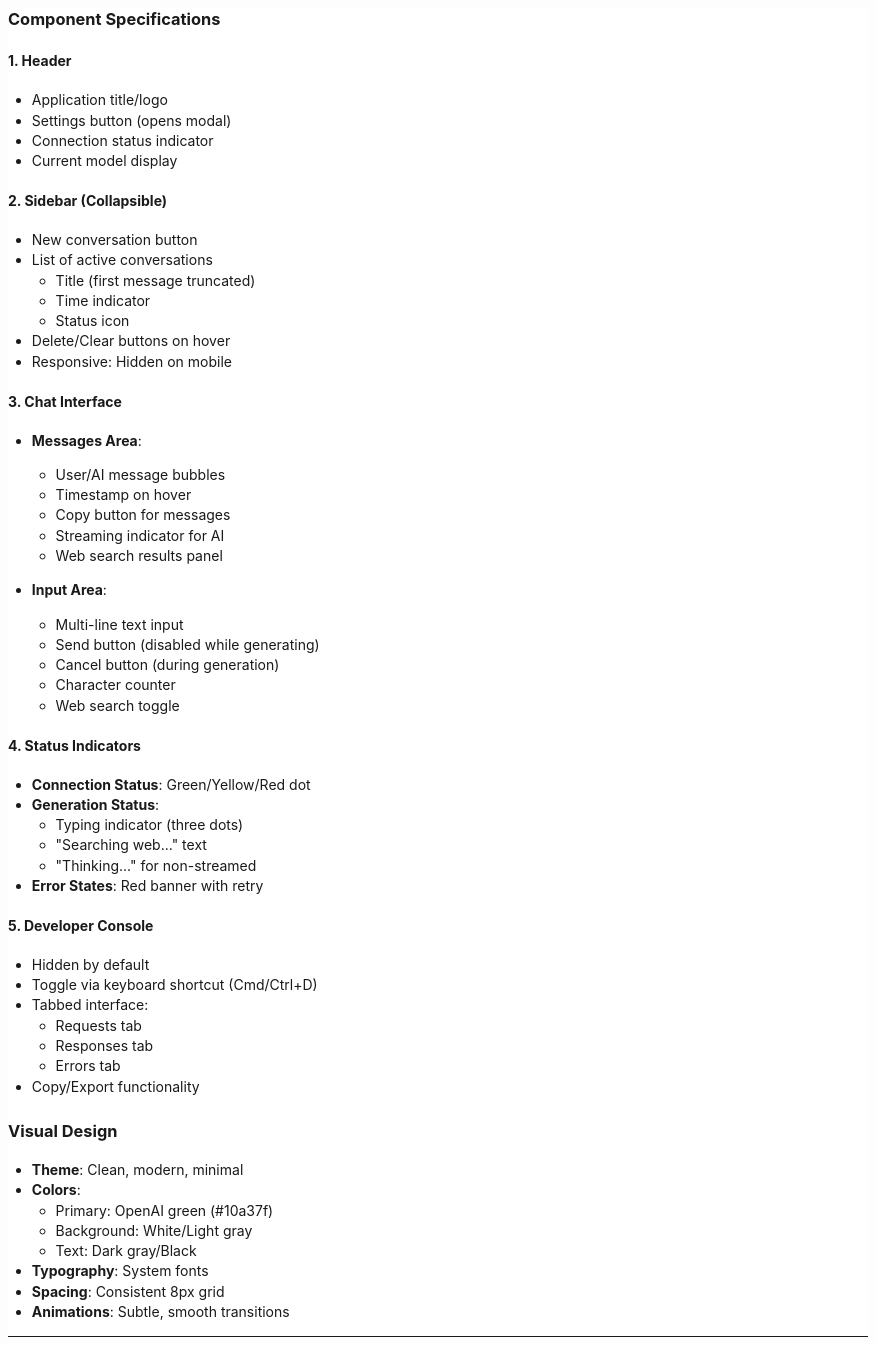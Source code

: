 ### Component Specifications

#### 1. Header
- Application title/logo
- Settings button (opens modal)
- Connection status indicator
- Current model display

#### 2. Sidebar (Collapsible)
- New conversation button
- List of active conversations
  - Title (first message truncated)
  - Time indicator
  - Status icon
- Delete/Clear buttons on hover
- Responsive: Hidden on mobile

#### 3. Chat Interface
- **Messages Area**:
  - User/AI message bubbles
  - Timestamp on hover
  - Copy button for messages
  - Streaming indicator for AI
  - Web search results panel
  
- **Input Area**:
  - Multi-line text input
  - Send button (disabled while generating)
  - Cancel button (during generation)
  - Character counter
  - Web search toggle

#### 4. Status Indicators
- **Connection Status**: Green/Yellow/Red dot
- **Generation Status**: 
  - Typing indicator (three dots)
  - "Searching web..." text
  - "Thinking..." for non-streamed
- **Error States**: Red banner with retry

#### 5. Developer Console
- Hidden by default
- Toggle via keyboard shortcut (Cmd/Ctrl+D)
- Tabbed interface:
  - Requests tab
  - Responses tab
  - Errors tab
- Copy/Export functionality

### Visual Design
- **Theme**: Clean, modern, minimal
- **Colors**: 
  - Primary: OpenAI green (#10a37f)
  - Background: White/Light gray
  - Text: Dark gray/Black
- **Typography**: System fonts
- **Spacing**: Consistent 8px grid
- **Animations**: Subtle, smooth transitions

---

+===+

» Problem details
The records above are to be duplicated exactly, pictures left out.

» Written solution
Source code

: ### Component Specifications

#### 1. Header
- Application title/logo
- Settings button (opens modal)
- Connection status indicator
- Current model display

#### 2. Sidebar (Collapsible)
- New conversation button
- List of active conversations
  - Title (first message truncated)
  - Time indicator
  - Status icon
- Delete/Clear buttons on hover
- Responsive: Hidden on mobile

#### 3. Chat Interface
- **Messages Area**:
  - User/AI message bubbles
  - Timestamp on hover
  - Copy button for messages
  - Streaming indicator for AI
  - Web search results panel
  
- **Input Area**:
  - Multi-line text input
  - Send button (disabled while generating)
  - Cancel button (during generation)
  - Character counter
  - Web search toggle

#### 4. Status Indicators
- **Connection Status**: Green/Yellow/Red dot
- **Generation Status**: 
  - Typing indicator (three dots)
  - "Searching web..." text
  - "Thinking..." for non-streamed
- **Error States**: Red banner with retry

#### 5. Developer Console
- Hidden by default
- Toggle via keyboard shortcut (Cmd/Ctrl+D)
- Tabbed interface:
  - Requests tab
  - Responses tab
  - Errors tab
- Copy/Export functionality

### Visual Design
- **Theme**: Clean, modern, minimal
- **Colors**: 
  - Primary: OpenAI green (#10a37f)
  - Background: White/Light gray
  - Text: Dark gray/Black
- **Typography**: System fonts
- **Spacing**: Consistent 8px grid
- **Animations**: Subtle, smooth transitions

---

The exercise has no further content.